AHP Healthcare Philanthropy Journal Articles

 

A Case for Gift Planning Early in Donors’ Cycle of Generosity

Wm. David Smith, CAP®
Published:  07/14/2021
masked woman showing elderly woman an iphone

 

Healthcare fundraising professionals frequently asked themselves: How can we secure more blended gifts to advance our mission? This question is especially relevant since planned giving in the healthcare subsector is less mature than in higher education. The need for current gifts to healthcare institutions clouds the vision for and execution of an effective planned giving program since deferred gifts may not be realized for eight to ten years hence.

As trailing and leading baby boomers reach their late fifties and mid-seventies, respectively, a golden opportunity exists for gift planning (1). The baby boomer generation’s total wealth exceeds $64 trillion (2). Since 40% of boomers are retired, (3) the inter-generational transfer of their wealth is currently underway (4). While donors in their fifties and sixties typically have needs and goals that differ from older donors, gift planning offers solutions for all.

An evolution in gift planning

Bequests in a will or trust were front and center of all planned giving programs for decades and continue to be a priority. However, the Tax Reform Act of 1969 ushered in new definitions, requirements, and tax benefits for what are known as “split interest” gifts. These new gifts included charitable remainder trusts, charitable lead trusts, pooled income funds, and remainder interests in personal residences and farms (5).

The planned giving landscape has changed significantly since 1969. The fundraising vernacular to describe these programs has evolved from deferred giving, to planned giving, and now the commonly preferred term is gift planning. This change is much more than mere semantics but reflects the growth and sophistication of when and how more mature fundraising programs engage in gift planning discussions with prospects.
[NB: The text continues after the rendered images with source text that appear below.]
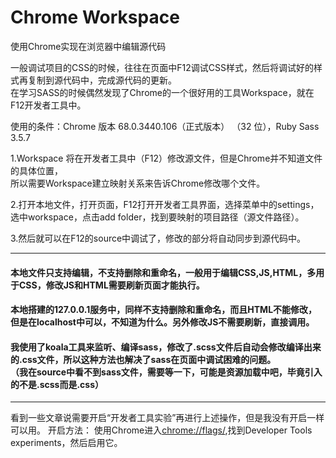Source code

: # Chrome Workspace
使用Chrome实现在浏览器中编辑源代码

一般调试项目的CSS的时候，往往在页面中F12调试CSS样式，然后将调试好的样式再复制到源代码中，完成源代码的更新。<br>
在学习SASS的时候偶然发现了Chrome的一个很好用的工具Workspace，就在F12开发者工具中。

使用的条件：Chrome 版本 68.0.3440.106（正式版本） （32 位），Ruby Sass 3.5.7

1.Workspace 将在开发者工具中（F12）修改源文件，但是Chrome并不知道文件的具体位置，<br>
  所以需要Workspace建立映射关系来告诉Chrome修改哪个文件。
  
2.打开本地文件，打开页面，F12打开开发者工具界面，选择菜单中的settings，选中workspace，点击add folder，找到要映射的项目路径（源文件路径）。

3.然后就可以在F12的source中调试了，修改的部分将自动同步到源代码中。

----------------

#### 本地文件只支持编辑，不支持删除和重命名，一般用于编辑CSS,JS,HTML，多用于CSS，修改JS和HTML需要刷新页面才能执行。

#### 本地搭建的127.0.0.1服务中，同样不支持删除和重命名，而且HTML不能修改，但是在localhost中可以，不知道为什么。另外修改JS不需要刷新，直接调用。

#### 我使用了koala工具来监听、编译sass，修改了.scss文件后自动会修改编译出来的.css文件，所以这种方法也解决了sass在页面中调试困难的问题。<br>（我在source中看不到sass文件，需要等一下，可能是资源加载中吧，毕竟引入的不是.scss而是.css）


**************
看到一些文章说需要开启“开发者工具实验”再进行上述操作，但是我没有开启一样可以用。
开启方法：
使用Chrome进入[chrome://flags/](chrome://flags/ "前往"),找到Developer Tools experiments，然后启用它。
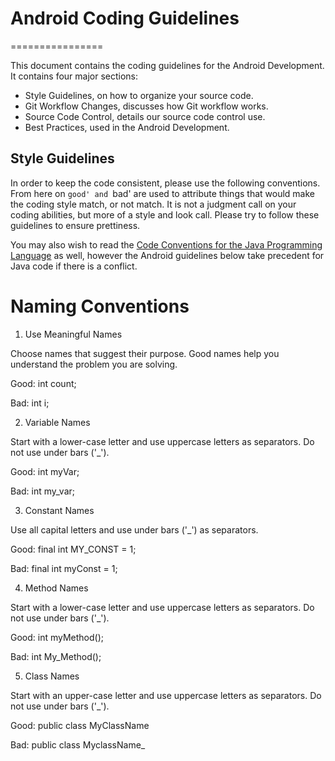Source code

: # Android Coding Guidelines
================

This document contains the coding guidelines for the Android Development. It contains four major sections:

- Style Guidelines, on how to organize your source code.
- Git Workflow Changes, discusses how Git workflow works.
- Source Code Control, details our source code control use.
- Best Practices, used in the Android Development.

## Style Guidelines

In order to keep the code consistent, please use the following conventions. From here on `good' and `bad' are used to attribute things that would make the coding style match, or not match. It is not a judgment call on your coding abilities, but more of a style and look call. Please try to follow these guidelines to ensure prettiness.

You may also wish to read the [Code Conventions for the Java Programming Language](http://www.oracle.com/technetwork/java/codeconv-138413.html) as well, however the Android guidelines below take precedent for Java code if there is a conflict.

# Naming Conventions

1. Use Meaningful Names

Choose names that suggest their purpose. Good names help you understand the problem you are solving.

Good:
	int count;
    
Bad:
	int i;


2. Variable Names

Start with a lower-case letter and use uppercase letters as separators. Do not use under bars ('_').

Good:
	int myVar;
    
Bad:
	int my_var;
    
3. Constant Names

Use all capital letters and use under bars ('_') as separators.

Good:
	final int MY_CONST = 1;
    
Bad:
	final int myConst = 1;


4. Method Names

Start with a lower-case letter and use uppercase letters as separators. Do not use under bars ('_').

Good:
	int myMethod();

Bad:
	int My_Method();

5. Class Names

Start with an upper-case letter and use uppercase letters as separators. Do not use under bars ('_').

Good:
	public class MyClassName

Bad:
	public class MyclassName_





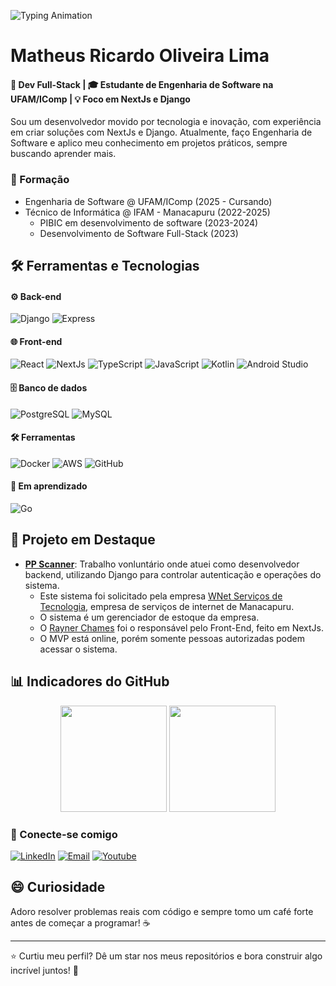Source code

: ![Typing Animation](https://readme-typing-svg.herokuapp.com?font=Fira+Code&size=18&pause=900&color=blue&width=600&lines=Olá%2C+fico+feliz+em+ver+você+por+aqui!;Seja+bem-vindo+ao+meu+perfil!+%F0%9F%91%8B;Eu+sou+o+Matheus+Ricardo%2C+desenvolvedor+full-stack.;Confira+meus+projetos+e+vamos+criar+algo+novo! "Animation introducing Matheus Ricardo, passionate developer")

# Matheus Ricardo Oliveira Lima

#### 🚀 **Dev Full-Stack** | 🎓 **Estudante de Engenharia de Software na UFAM/IComp** | 💡 **Foco em NextJs e Django**  

Sou um desenvolvedor movido por tecnologia e inovação, com experiência em criar soluções com NextJs e Django. Atualmente, faço Engenharia de Software e aplico meu conhecimento em projetos práticos, sempre buscando aprender mais.

### 📌 Formação
- Engenharia de Software @ UFAM/IComp (2025 - Cursando)
- Técnico de Informática @ IFAM - Manacapuru (2022-2025)
  - PIBIC em desenvolvimento de software (2023-2024)
  - Desenvolvimento de Software Full-Stack (2023)

## 🛠️ Ferramentas e Tecnologias

#### ⚙️ Back-end
![Django](https://img.shields.io/badge/Django-092E20?style=for-the-badge&logo=django&logoColor=white)
![Express](https://img.shields.io/badge/express.js-000000?style=for-the-badge&logo=express&logoColor=white)

#### 🌐 Front-end
![React](https://img.shields.io/badge/React-20232A?style=for-the-badge&logo=react&logoColor=61DAFB)
![NextJs](https://img.shields.io/badge/next.js-000000?style=for-the-badge&logo=nextdotjs&logoColor=white)
![TypeScript](https://img.shields.io/badge/TypeScript-3178C6?style=for-the-badge&logo=typescript&logoColor=white)
![JavaScript](https://img.shields.io/badge/JavaScript-F7DF1E?style=for-the-badge&logo=javascript&logoColor=black)
![Kotlin](https://img.shields.io/badge/Kotlin-7F52FF?style=for-the-badge&logo=Kotlin&logoColor=white)
![Android Studio](https://img.shields.io/badge/android%20studio-3DDC84?style=for-the-badge&logo=android%20studio&logoColor=white)

#### 🗄️ Banco de dados
![PostgreSQL](https://img.shields.io/badge/PostgreSQL-4169E1?style=for-the-badge&logo=postgresql&logoColor=white)
![MySQL](https://img.shields.io/badge/MySQL-4479A1?style=for-the-badge&logo=mysql&logoColor=white)

#### 🛠️ Ferramentas
![Docker](https://img.shields.io/badge/Docker-2496ED?style=for-the-badge&logo=docker&logoColor=white)
![AWS](https://img.shields.io/badge/AWS-232F3E?style=for-the-badge&logo=amazonaws&logoColor=white)
![GitHub](https://img.shields.io/badge/GitHub-181717?style=for-the-badge&logo=github&logoColor=white)

#### 🔧 Em aprendizado
![Go](https://img.shields.io/badge/Go-00ADD8?style=for-the-badge&logo=go&logoColor=white)

## 🌟 Projeto em Destaque
- **[PP Scanner](#)**: Trabalho vonluntário onde atuei como desenvolvedor backend, utilizando Django para controlar autenticação e operações do sistema.
  - Este sistema foi solicitado pela empresa [WNet Serviços de Tecnologia](https://wnettecnologia.com.br/), empresa de serviços de internet de Manacapuru.
  - O sistema é um gerenciador de estoque da empresa.
  - O  [Rayner Chames](https://github.com/rychames) foi o responsável pelo Front-End, feito em NextJs.
  - O MVP está online, porém somente pessoas autorizadas podem acessar o sistema.

## 📊 Indicadores do GitHub
<div align="center">
  <img height="170em" src="https://github-readme-stats.vercel.app/api?username=matheusricardo1&theme=chartreuse-dark&show_icons=true"/>
  <img height="170em" src="https://github-readme-stats.vercel.app/api/top-langs/?username=matheusricardo1&layout=compact&langs_count=7&theme=chartreuse-dark&show_icons=true"/>
</div>

### 🤝 Conecte-se comigo
[![LinkedIn](https://img.shields.io/badge/LinkedIn-blue?style=for-the-badge&logo=linkedin)](https://www.linkedin.com/in/matheusricardo1/)
[![Email](https://img.shields.io/badge/Email-white?style=for-the-badge&logo=gmail)](mailto:matheusricardo164@gmail.com)
[![Youtube](https://img.shields.io/badge/YouTube-red?style=for-the-badge&logo=youtube&logoColor=white)](https://www.youtube.com/@matheusricardo164)


## 😄 Curiosidade
Adoro resolver problemas reais com código e sempre tomo um café forte antes de começar a programar! ☕

---

⭐️ Curtiu meu perfil? Dê um star nos meus repositórios e bora construir algo incrível juntos! 🚀
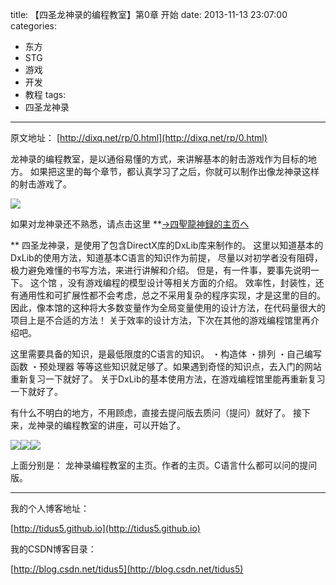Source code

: title: 【四圣龙神录的编程教室】第0章  开始
date: 2013-11-13 23:07:00
categories:
- 东方
- STG
- 游戏
- 开发
- 教程
tags:
- 四圣龙神录
---
原文地址：
[http://dixq.net/rp/0.html](http://dixq.net/rp/0.html)

龙神录的编程教室，是以通俗易懂的方式，来讲解基本的射击游戏作为目标的地方。
如果把这里的每个章节，都认真学习了之后，你就可以制作出像龙神录这样的射击游戏了。

![](http://dixq.net/rp/img/0/15.jpg)

如果对龙神录还不熟悉，请点击这里
**[→四聖龍神録的主页へ](http://dixq.net/sr/)

**
四圣龙神录，是使用了包含DirectX库的DxLib库来制作的。
这里以知道基本的DxLib的使用方法，知道基本C语言的知识作为前提，
尽量以对初学者没有阻碍，极力避免难懂的书写方法，来进行讲解和介绍。
但是，有一件事，要事先说明一下。
这个馆 ，没有游戏编程的模型设计等相关方面的介绍。
效率性，封装性，还有通用性和可扩展性都不会考虑，总之不采用复杂的程序实现，才是这里的目的。
因此，像本馆的这种将大多数变量作为全局变量使用的设计方法，在代码量很大的项目上是不合适的方法！
关于效率的设计方法，下次在其他的游戏编程馆里再介绍吧。

这里需要具备的知识，是最低限度的C语言的知识。
・构造体
・排列
・自己编写函数
・预处理器
等等这些知识就足够了。如果遇到奇怪的知识点，去入门的网站重新复习一下就好了。
关于DxLib的基本使用方法，在游戏编程馆里能再重新复习一下就好了。

有什么不明白的地方，不用顾虑，直接去提问版去质问（提问）就好了。
接下来，龙神录的编程教室的讲座，可以开始了。

[![](http://dixq.net/rp/img/icon/top0.png)](http://dixq.net/rp/index.html)[![](http://dixq.net/rp/img/icon/top1.png)](http://dixq.net/index.html)[![](http://dixq.net/rp/img/icon/top2.png)](http://dixq.net/board/index.html)

上面分别是： 龙神录编程教室的主页。作者的主页。C语言什么都可以问的提问版。



---
我的个人博客地址：

[http://tidus5.github.io](http://tidus5.github.io)

我的CSDN博客目录：

[http://blog.csdn.net/tidus5](http://blog.csdn.net/tidus5)
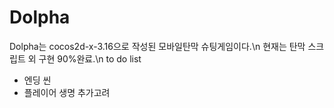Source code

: # Dolpha

Dolpha는 cocos2d-x-3.16으로 작성된 모바일탄막 슈팅게임이다.\n
현재는 탄막 스크립트 외 구현 90%완료.\n
to do list
- 엔딩 씬
- 플레이어 생명 추가고려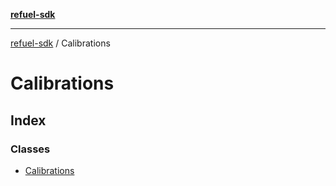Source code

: [**refuel-sdk**](../README.md)

***

[refuel-sdk](../modules.md) / Calibrations

# Calibrations

## Index

### Classes

- [Calibrations](classes/Calibrations.md)
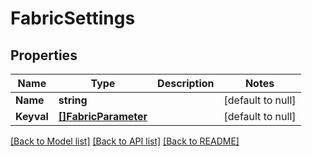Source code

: # FabricSettings

## Properties
Name | Type | Description | Notes
------------ | ------------- | ------------- | -------------
**Name** | **string** |  | [default to null]
**Keyval** | [**[]FabricParameter**](FabricParameter.md) |  | [default to null]

[[Back to Model list]](../README.md#documentation-for-models) [[Back to API list]](../README.md#documentation-for-api-endpoints) [[Back to README]](../README.md)


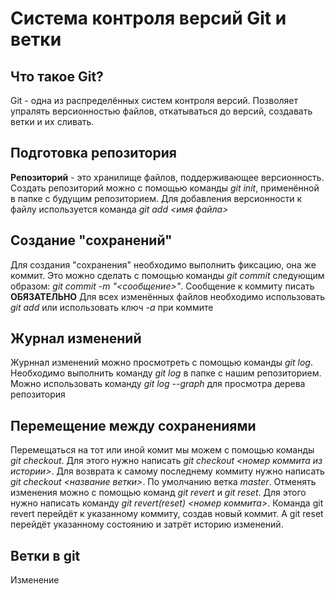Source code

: # Система контроля версий Git и ветки

## Что такое Git?
Git - одна из распределённых систем контроля версий. Позволяет упралять версионностью файлов, откатываться до версий, создавать ветки и их сливать.

## Подготовка репозитория
**Репозиторий** - это хранилище файлов, поддерживающее версионность. 
Создать репозиторий можно с помощью команды *git init*, применённой в папке с будущим репозиторием.
Для добавления версионности к файлу используется команда *git add <имя файла>*

## Создание "сохранений"
Для создания "сохранения" необходимо выполнить фиксацию, она же коммит. Это можно сделать с помощью команды *git commit* следующим образом: *git commit -m "<сообщение>"*. Сообщение к коммиту писать **ОБЯЗАТЕЛЬНО**
Для всех изменённых файлов необходимо использовать *git add* или использовать ключ *-a* при коммите

## Журнал изменений
Журннал изменений можно просмотреть с помощью команды *git log*. Необходимо выполнить команду *git log* в папке с нашим репозиторием. Можно использовать команду *git log --graph* для просмотра дерева репозитория

## Перемещение между сохранениями
Перемещаться на тот или иной комит мы можем с помощью команды *git checkout*. Для этого нужно написать *git checkout <номер коммита из истории>*. Для возврата к самому последнему коммиту нужно написать *git checkout <название ветки>*. По умолчанию ветка *master*.
Отменять изменения можно с помощью команд *git revert* и *git reset*. Для этого нужно написать команду *git revert(reset) <номер коммита>*. Команда git revert перейдёт к указанному коммиту, создав новый коммит. А git reset перейдёт указанному состоянию и затрёт историю изменений.

## Ветки в git
Изменение
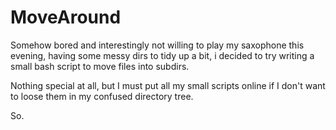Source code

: # MoveAround

Somehow bored and interestingly not willing to play my saxophone this evening, having some messy dirs to tidy up a bit, i decided to try writing a small bash script to move files into subdirs.

Nothing special at all, but I must put all my small scripts online if I don't want to loose them in my confused directory tree.

So.
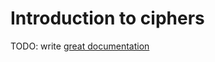 # Introduction to ciphers

TODO: write [great documentation](http://jacobian.org/writing/what-to-write/)

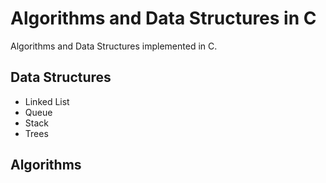 # Algorithms and Data Structures in C
Algorithms and Data Structures implemented in C.

## Data Structures
  * Linked List
  * Queue
  * Stack
  * Trees

## Algorithms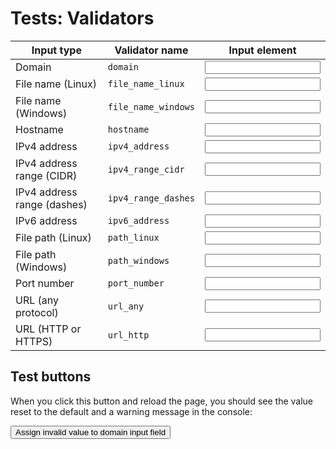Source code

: # Tests: Validators

Input type | Validator name | Input element
---|---|---
Domain | `domain` | <input data-input-for="VALIDATOR_DOMAIN">
File name (Linux) | `file_name_linux` | <input data-input-for="VALIDATOR_FILE_LINUX">
File name (Windows) | `file_name_windows` | <input data-input-for="VALIDATOR_FILE_WINDOWS">
Hostname | `hostname` | <input data-input-for="VALIDATOR_HOSTNAME">
IPv4 address | `ipv4_address` | <input data-input-for="VALIDATOR_IPV4_ADDRESS">
IPv4 address range (CIDR) | `ipv4_range_cidr` | <input data-input-for="VALIDATOR_IPV4_CIDR">
IPv4 address range (dashes) | `ipv4_range_dashes` | <input data-input-for="VALIDATOR_IPV4_DASHES">
IPv6 address | `ipv6_address` | <input data-input-for="VALIDATOR_IPV6_ADDRESS">
File path (Linux) | `path_linux` | <input data-input-for="VALIDATOR_PATH_LINUX">
File path (Windows) | `path_windows` | <input data-input-for="VALIDATOR_PATH_WINDOWS">
Port number | `port_number` | <input data-input-for="VALIDATOR_PORT">
URL (any protocol) | `url_any` | <input data-input-for="VALIDATOR_URL_ANY">
URL (HTTP or HTTPS) | `url_http` | <input data-input-for="VALIDATOR_URL_HTTP">

## Test buttons

When you click this button and reload the page, you should see the value reset to the default and a warning message in the console:

<button class="md-button md-button--primary" onclick="localStorage.setItem('VALIDATOR_DOMAIN', 'not-a-valid/domain.')">Assign invalid value to domain input field</button>

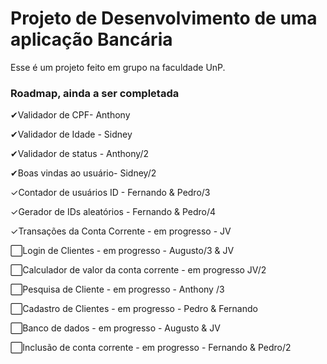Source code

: # Projeto de Desenvolvimento de uma aplicação Bancária
Esse é um projeto feito em grupo na faculdade UnP.

### Roadmap, ainda a ser completada
✔Validador de CPF- Anthony

✔Validador de Idade - Sidney

✔Validador de status - Anthony/2

✔Boas vindas ao usuário- Sidney/2

✓Contador de usuários ID - Fernando & Pedro/3

✓Gerador de IDs aleatórios - Fernando & Pedro/4

✓Transações da Conta Corrente - em progresso - JV

⬜Login de Clientes - em progresso - Augusto/3 & JV

⬜Calculador de valor da conta corrente - em progresso JV/2

⬜Pesquisa de Cliente - em progresso - Anthony /3

⬜Cadastro de Clientes - em progresso - Pedro & Fernando

⬜Banco de dados - em progresso - Augusto & JV

⬜Inclusão de conta corrente - em progresso - Fernando & Pedro/2

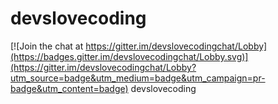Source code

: # devslovecoding

[![Join the chat at https://gitter.im/devslovecodingchat/Lobby](https://badges.gitter.im/devslovecodingchat/Lobby.svg)](https://gitter.im/devslovecodingchat/Lobby?utm_source=badge&utm_medium=badge&utm_campaign=pr-badge&utm_content=badge)
devslovecoding
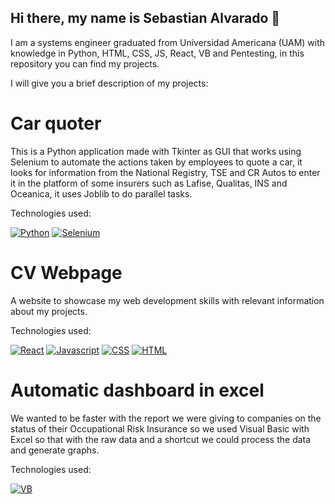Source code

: ## Hi there, my name is Sebastian Alvarado 👋

I am a systems engineer graduated from Universidad Americana (UAM) with knowledge in Python, HTML, CSS, JS, React, VB and Pentesting, in this repository you can find my projects.

I will give you a brief description of my projects:

# Car quoter

This is a Python application made with Tkinter as GUI that works using Selenium to automate the actions taken by employees to quote a car, it looks for information from the National Registry, TSE and CR Autos to enter it in the platform of some insurers such as Lafise, Qualitas, INS and Oceanica, it uses Joblib to do parallel tasks.

Technologies used:

[![Python][Python]][Selenium-url] 
[![Selenium][Selenium]][Python-url]

# CV Webpage

A website to showcase my web development skills with relevant information about my projects.

Technologies used:

[![React][React.js]][React-url]
[![Javascript][Javascript]][Javascript-url]
[![CSS][CSS]][CSS-url]
[![HTML][HTML]][HTML-url]

# Automatic dashboard in excel

We wanted to be faster with the report we were giving to companies on the status of their Occupational Risk Insurance so we used Visual Basic with Excel so that with the raw data and a shortcut we could process the data and generate graphs.

Technologies used:

[![VB][VB]][VB-url]

[VB]: https://img.shields.io/badge/Visual%20Basic-20232A?style=for-the-badge&logo=visualbasic&logoColor=61DAFB
[VB-url]: https://learn.microsoft.com/en-us/dotnet/visual-basic/
[Javascript]: https://img.shields.io/badge/Javascript-20232A?style=for-the-badge&logo=javascript&logoColor=61DAFB
[Javascript-url]: [https://www.selenium.dev/](https://www.javascript.com/)
[CSS]: https://img.shields.io/badge/css-20232A?style=for-the-badge&logo=CSS&logoColor=61DAFB
[CSS-url]: https://www.w3.org/Style/CSS/Overview.en.html
[HTML]: https://img.shields.io/badge/HTML-20232A?style=for-the-badge&logo=html&logoColor=61DAFB
[HTML-url]: https://en.wikipedia.org/wiki/HTML
[Selenium]: https://img.shields.io/badge/selenium-20232A?style=for-the-badge&logo=selenium&logoColor=61DAFB
[Selenium-url]: https://www.selenium.dev/
[Python]: https://img.shields.io/badge/Python-20232A?style=for-the-badge&logo=python&logoColor=61DAFB
[Python-url]: https://www.python.org/
[React.js]: https://img.shields.io/badge/React-20232A?style=for-the-badge&logo=react&logoColor=61DAFB
[React-url]: https://reactjs.org/
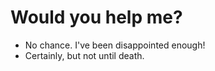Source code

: # Would you help me?

- No chance. I've been disappointed enough!
- Certainly, but not until death.
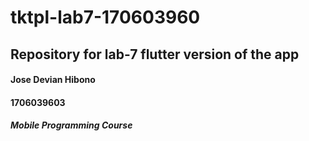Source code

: # tktpl-lab7-170603960

## Repository for lab-7 flutter version of the app

#### Jose Devian Hibono
#### 1706039603
##### Mobile Programming Course

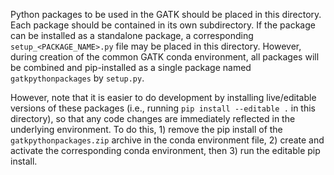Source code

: Python packages to be used in the GATK should be placed in this directory.  
Each package should be contained in its own subdirectory.  If the package 
can be installed as a standalone package, a corresponding `setup_<PACKAGE_NAME>.py` 
file may be placed in this directory.  However, during creation of the common 
GATK conda environment, all packages will be combined and pip-installed as a 
single package named ``gatkpythonpackages`` by `setup.py`.

However, note that it is easier to do development by installing live/editable versions of these packages
(i.e., running `pip install --editable .` in this directory), so that any code changes are immediately reflected in 
the underlying environment. To do this, 1) remove the pip install of the `gatkpythonpackages.zip` archive in the 
conda environment file, 2) create and activate the corresponding conda environment, then 
3) run the editable pip install.
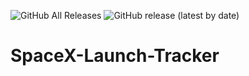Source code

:![GitHub All Releases](https://img.shields.io/github/downloads/zacdevil10/spacex-launch-tracker/total?style=for-the-badge) ![GitHub release (latest by date)](https://img.shields.io/github/v/release/zacdevil10/spacex-launch-tracker?style=for-the-badge)

# SpaceX-Launch-Tracker
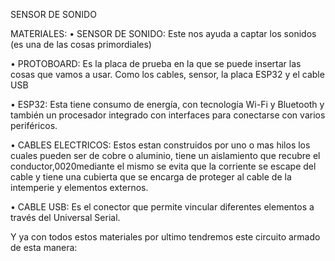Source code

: SENSOR DE SONIDO

MATERIALES: 
•	SENSOR DE SONIDO: Este nos ayuda a captar los sonidos (es una de las cosas primordiales)




•	PROTOBOARD: Es la placa de prueba en la que se puede insertar las cosas que vamos a usar. Como los cables, sensor, la placa ESP32 y el cable USB 

•	ESP32: Esta tiene consumo de energía, con tecnología Wi-Fi y Bluetooth y también un procesador integrado con interfaces para conectarse con varios periféricos.

 
•	CABLES ELECTRICOS: Estos estan construidos por uno o mas hilos los cuales pueden ser de cobre o aluminio, tiene un aislamiento que recubre el conductor,0020mediante el mismo se evita que la corriente se escape del cable y tiene una cubierta que se encarga de proteger al cable de la intemperie y elementos externos.
 

•	CABLE USB: Es el conector que permite vincular diferentes elementos a través del Universal Serial.
 


Y ya con todos estos materiales por ultimo tendremos este circuito armado de esta manera:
Influences in the evolution of gift planning

 Three important factors influenced this evolution in the gift planning space:

  • the significant increase in wealth in the US over the past two decades
  • an increased recognition that gift planning vehicles can address donors’ needs caused by greater wealth
  • donors’ desire to make a significant impact on organizations most important to them during life rather than only at death.

Let’s consider these three factors in more detail.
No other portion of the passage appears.